## Assigned task
Filter the records below down to lines containing "Spain".

[Document images with source code]
BEGIN
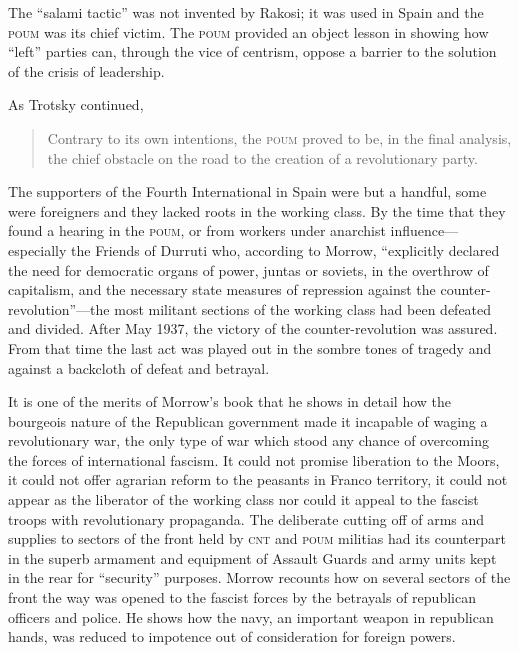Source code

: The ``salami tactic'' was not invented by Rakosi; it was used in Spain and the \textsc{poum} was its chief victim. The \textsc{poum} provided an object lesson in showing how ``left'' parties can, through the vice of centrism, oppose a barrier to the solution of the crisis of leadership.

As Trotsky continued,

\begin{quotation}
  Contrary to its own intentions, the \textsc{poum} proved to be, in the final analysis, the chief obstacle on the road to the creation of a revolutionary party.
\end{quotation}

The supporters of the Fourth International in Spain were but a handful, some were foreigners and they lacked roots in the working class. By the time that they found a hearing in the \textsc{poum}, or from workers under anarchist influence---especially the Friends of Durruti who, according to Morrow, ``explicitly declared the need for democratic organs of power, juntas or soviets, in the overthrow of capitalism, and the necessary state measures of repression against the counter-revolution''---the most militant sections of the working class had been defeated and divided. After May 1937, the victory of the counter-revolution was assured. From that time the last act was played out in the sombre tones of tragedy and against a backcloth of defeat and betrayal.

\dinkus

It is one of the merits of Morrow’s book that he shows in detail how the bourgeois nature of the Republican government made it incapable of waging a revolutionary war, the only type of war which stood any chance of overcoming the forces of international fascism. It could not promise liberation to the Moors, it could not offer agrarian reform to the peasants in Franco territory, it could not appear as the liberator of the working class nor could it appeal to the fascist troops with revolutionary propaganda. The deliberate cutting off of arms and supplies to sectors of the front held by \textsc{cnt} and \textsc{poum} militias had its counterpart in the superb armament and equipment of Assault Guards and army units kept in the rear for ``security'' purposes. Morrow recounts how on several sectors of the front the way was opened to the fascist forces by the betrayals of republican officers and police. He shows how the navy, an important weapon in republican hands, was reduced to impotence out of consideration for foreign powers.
END
## Task answer
: The ``salami tactic'' was not invented by Rakosi; it was used in Spain and the \textsc{poum} was its chief victim. The \textsc{poum} provided an object lesson in showing how ``left'' parties can, through the vice of centrism, oppose a barrier to the solution of the crisis of leadership.
The supporters of the Fourth International in Spain were but a handful, some were foreigners and they lacked roots in the working class. By the time that they found a hearing in the \textsc{poum}, or from workers under anarchist influence---especially the Friends of Durruti who, according to Morrow, ``explicitly declared the need for democratic organs of power, juntas or soviets, in the overthrow of capitalism, and the necessary state measures of repression against the counter-revolution''---the most militant sections of the working class had been defeated and divided. After May 1937, the victory of the counter-revolution was assured. From that time the last act was played out in the sombre tones of tragedy and against a backcloth of defeat and betrayal.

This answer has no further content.